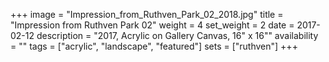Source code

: +++
image = "Impression_from_Ruthven_Park_02_2018.jpg"
title = "Impression from Ruthven Park 02"
weight = 4
set_weight = 2
date = 2017-02-12
description = "2017, Acrylic on Gallery Canvas, 16\" x 16\""
availability = ""
tags = ["acrylic", "landscape", "featured"]
sets = ["ruthven"]
+++
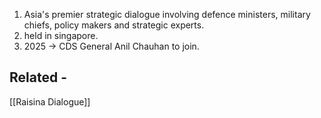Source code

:1. Asia's premier strategic dialogue involving defence ministers, military chiefs, policy makers and strategic experts.
2. held in singapore.
3. 2025 -> CDS General Anil Chauhan to join.

## Related - 
[[Raisina Dialogue]]
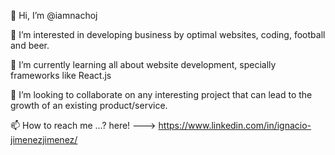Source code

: 👋 Hi, I’m @iamnachoj

👀 I’m interested in developing business by optimal websites, coding, football and beer.

🌱 I’m currently learning all about website development, specially frameworks like React.js

💞️ I’m looking to collaborate on any interesting project that can lead to the growth of an existing product/service.

📫 How to reach me ...? here! ---> https://www.linkedin.com/in/ignacio-jimenezjimenez/


<!---
iamnachoj/iamnachoj is a ✨ special ✨ repository because its `README.md` (this file) appears on your GitHub profile.
You can click the Preview link to take a look at your changes.
--->
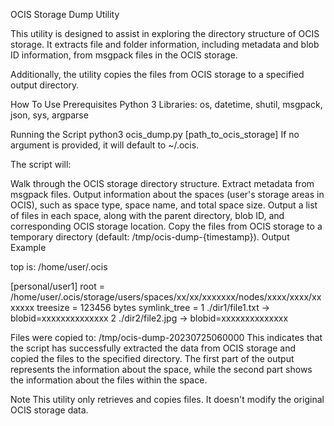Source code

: OCIS Storage Dump Utility

This utility is designed to assist in exploring the directory structure of OCIS storage. It extracts file and folder information, including metadata and blob ID information, from msgpack files in the OCIS storage.

Additionally, the utility copies the files from OCIS storage to a specified output directory.

How To Use
Prerequisites
Python 3
Libraries: os, datetime, shutil, msgpack, json, sys, argparse

Running the Script
python3 ocis_dump.py [path_to_ocis_storage]
If no argument is provided, it will default to ~/.ocis.

The script will:

Walk through the OCIS storage directory structure.
Extract metadata from msgpack files.
Output information about the spaces (user's storage areas in OCIS), such as space type, space name, and total space size.
Output a list of files in each space, along with the parent directory, blob ID, and corresponding OCIS storage location.
Copy the files from OCIS storage to a temporary directory (default: /tmp/ocis-dump-{timestamp}).
Output Example

top is:  /home/user/.ocis

[personal/user1]
    root = /home/user/.ocis/storage/users/spaces/xx/xx/xxxxxxx/nodes/xxxx/xxxx/xxxxxxx
    treesize = 123456 bytes
    symlink_tree =
    1   ./dir1/file1.txt -> blobid=xxxxxxxxxxxxxx
    2   ./dir2/file2.jpg -> blobid=xxxxxxxxxxxxxx

Files were copied to: /tmp/ocis-dump-20230725060000
This indicates that the script has successfully extracted the data from OCIS storage and copied the files to the specified directory. The first part of the output represents the information about the space, while the second part shows the information about the files within the space.

Note
This utility only retrieves and copies files. It doesn't modify the original OCIS storage data.
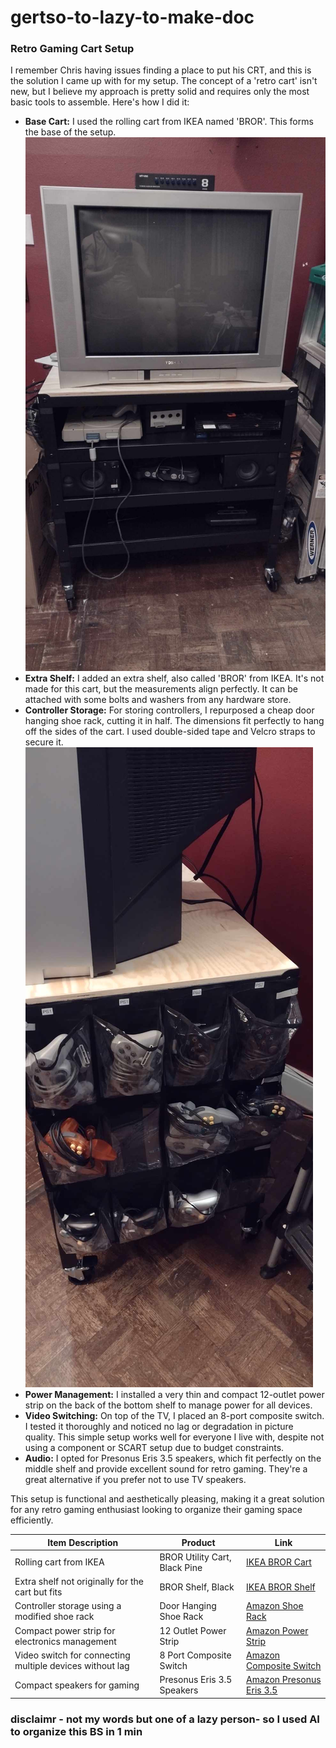 # gertso-to-lazy-to-make-doc
### Retro Gaming Cart Setup

I remember Chris having issues finding a place to put his CRT, and this is the solution I came up with for my setup. The concept of a 'retro cart' isn't new, but I believe my approach is pretty solid and requires only the most basic tools to assemble. Here's how I did it:

- **Base Cart:** I used the rolling cart from IKEA named 'BROR'. This forms the base of the setup.
  ![BROR Cart](./440322797_1859992607773761_1128712340235722868_n.jpeg "IKEA BROR Utility Cart")
- **Extra Shelf:** I added an extra shelf, also called 'BROR' from IKEA. It's not made for this cart, but the measurements align perfectly. It can be attached with some bolts and washers from any hardware store.
- **Controller Storage:** For storing controllers, I repurposed a cheap door hanging shoe rack, cutting it in half. The dimensions fit perfectly to hang off the sides of the cart. I used double-sided tape and Velcro straps to secure it.
  ![Controller Storage](./440719038_6726930954077266_7792825454205806059_n.jpeg "Modified Shoe Rack for Controller Storage")
- **Power Management:** I installed a very thin and compact 12-outlet power strip on the back of the bottom shelf to manage power for all devices.
- **Video Switching:** On top of the TV, I placed an 8-port composite switch. I tested it thoroughly and noticed no lag or degradation in picture quality. This simple setup works well for everyone I live with, despite not using a component or SCART setup due to budget constraints.
- **Audio:** I opted for Presonus Eris 3.5 speakers, which fit perfectly on the middle shelf and provide excellent sound for retro gaming. They're a great alternative if you prefer not to use TV speakers.

This setup is functional and aesthetically pleasing, making it a great solution for any retro gaming enthusiast looking to organize their gaming space efficiently.


| Item Description                                         | Product                           | Link                                                                                          |
|----------------------------------------------------------|-----------------------------------|-----------------------------------------------------------------------------------------------|
| Rolling cart from IKEA                                   | BROR Utility Cart, Black Pine     | [IKEA BROR Cart](https://www.ikea.com/us/en/p/bror-utility-cart-black-pine-plywood-60333850/) |
| Extra shelf not originally for the cart but fits         | BROR Shelf, Black                 | [IKEA BROR Shelf](https://www.ikea.com/us/en/p/bror-shelf-black-30333842/)                    |
| Controller storage using a modified shoe rack            | Door Hanging Shoe Rack            | [Amazon Shoe Rack](https://www.amazon.com/dp/B0B4JHHSJY?ref=ppx_yo2ov_dt_b_product_details&th=1) |
| Compact power strip for electronics management           | 12 Outlet Power Strip             | [Amazon Power Strip](https://www.amazon.com/dp/B0CS66Q6DY?ref=ppx_yo2ov_dt_b_product_details&th=1) |
| Video switch for connecting multiple devices without lag | 8 Port Composite Switch           | [Amazon Composite Switch](https://www.amazon.com/dp/B0881S1N8C?ref=ppx_yo2ov_dt_b_product_details&th=1) |
| Compact speakers for gaming                              | Presonus Eris 3.5 Speakers        | [Amazon Presonus Eris 3.5](https://www.amazon.com/gp/product/B075QVMBT9/ref=ppx_yo_dt_b_search_asin_title?ie=UTF8&psc=1) |

### disclaimr - not my words but one of a lazy person- so I used AI to organize this BS in 1 min
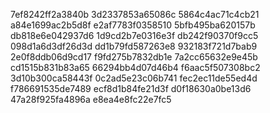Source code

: 7ef8242ff2a3840b
3d2337853a65086c
5864c4ac71c4cb21
a84e1699ac2b5d8f
e2af7783f0358510
5bfb495ba620157b
db818e6e042937d6
1d9cd2b7e0316e3f
db242f90370f9cc5
098d1a6d3df26d3d
dd1b79fd587263e8
932183f721d7bab9
2e0f8ddb06d9cd17
f9fd275b7832db1e
7a2cc65632e9e45b
cd1515b831b83a65
66294bb4d07d46b4
f6aac5f507308bc2
3d10b300ca58443f
0c2ad5e23c06b741
fec2ec11de55ed4d
f786691535de7489
ecf8d1b84fe21d3f
d0f18630a0be13d6
47a28f925fa4896a
e8ea4e8fc22e7fc5

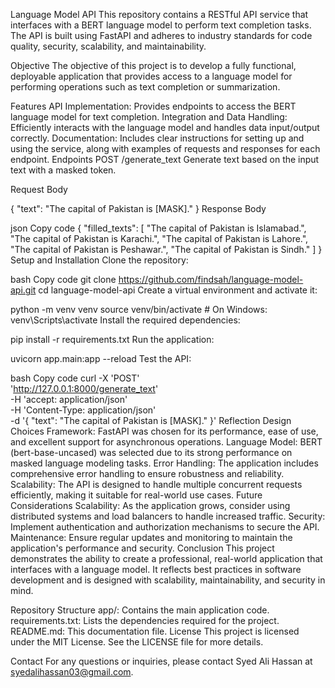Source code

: Language Model API
This repository contains a RESTful API service that interfaces with a BERT language model to perform text completion tasks. The API is built using FastAPI and adheres to industry standards for code quality, security, scalability, and maintainability.

Objective
The objective of this project is to develop a fully functional, deployable application that provides access to a language model for performing operations such as text completion or summarization.

Features
API Implementation: Provides endpoints to access the BERT language model for text completion.
Integration and Data Handling: Efficiently interacts with the language model and handles data input/output correctly.
Documentation: Includes clear instructions for setting up and using the service, along with examples of requests and responses for each endpoint.
Endpoints
POST /generate_text
Generate text based on the input text with a masked token.

Request Body


{
  "text": "The capital of Pakistan is [MASK]."
}
Response Body

json
Copy code
{
  "filled_texts": [
    "The capital of Pakistan is Islamabad.",
    "The capital of Pakistan is Karachi.",
    "The capital of Pakistan is Lahore.",
    "The capital of Pakistan is Peshawar.",
    "The capital of Pakistan is Sindh."
  ]
}
Setup and Installation
Clone the repository:

bash
Copy code
git clone  https://github.com/findsah/language-model-api.git
cd language-model-api
Create a virtual environment and activate it:


python -m venv venv
source venv/bin/activate  # On Windows: venv\Scripts\activate
Install the required dependencies:


pip install -r requirements.txt
Run the application:


uvicorn app.main:app --reload
Test the API:

bash
Copy code
curl -X 'POST' \
  'http://127.0.0.1:8000/generate_text' \
  -H 'accept: application/json' \
  -H 'Content-Type: application/json' \
  -d '{
    "text": "The capital of Pakistan is [MASK]."
}'
Reflection
Design Choices
Framework: FastAPI was chosen for its performance, ease of use, and excellent support for asynchronous operations.
Language Model: BERT (bert-base-uncased) was selected due to its strong performance on masked language modeling tasks.
Error Handling: The application includes comprehensive error handling to ensure robustness and reliability.
Scalability: The API is designed to handle multiple concurrent requests efficiently, making it suitable for real-world use cases.
Future Considerations
Scalability: As the application grows, consider using distributed systems and load balancers to handle increased traffic.
Security: Implement authentication and authorization mechanisms to secure the API.
Maintenance: Ensure regular updates and monitoring to maintain the application's performance and security.
Conclusion
This project demonstrates the ability to create a professional, real-world application that interfaces with a language model. It reflects best practices in software development and is designed with scalability, maintainability, and security in mind.

Repository Structure
app/: Contains the main application code.
requirements.txt: Lists the dependencies required for the project.
README.md: This documentation file.
License
This project is licensed under the MIT License. See the LICENSE file for more details.

Contact
For any questions or inquiries, please contact Syed Ali Hassan at syedalihassan03@gmail.com.






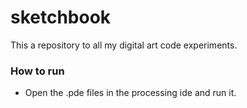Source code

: # sketchbook
This a repository to all my digital art code experiments. 

### How to run
- Open the .pde files in the processing ide and run it.
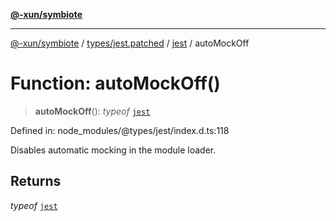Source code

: [**@-xun/symbiote**](../../../../../README.md)

***

[@-xun/symbiote](../../../../../README.md) / [types/jest.patched](../../../README.md) / [jest](../README.md) / autoMockOff

# Function: autoMockOff()

> **autoMockOff**(): *typeof* [`jest`](../README.md)

Defined in: node\_modules/@types/jest/index.d.ts:118

Disables automatic mocking in the module loader.

## Returns

*typeof* [`jest`](../README.md)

TASK> Copy only this from above: the line containing "Compact speakers for", the line containing "932183f721d7bab9", and all lines between, printed exactly. Leave out the pictures.

WRITTEN ANSWER>
| Compact speakers for gaming                              | Presonus Eris 3.5 Speakers        | [Amazon Presonus Eris 3.5](https://www.amazon.com/gp/product/B075QVMBT9/ref=ppx_yo_dt_b_search_asin_title?ie=UTF8&psc=1) |

### disclaimr - not my words but one of a lazy person- so I used AI to organize this BS in 1 min
Source code

: 7ef8242ff2a3840b
3d2337853a65086c
5864c4ac71c4cb21
a84e1699ac2b5d8f
e2af7783f0358510
5bfb495ba620157b
db818e6e042937d6
1d9cd2b7e0316e3f
db242f90370f9cc5
098d1a6d3df26d3d
dd1b79fd587263e8
932183f721d7bab9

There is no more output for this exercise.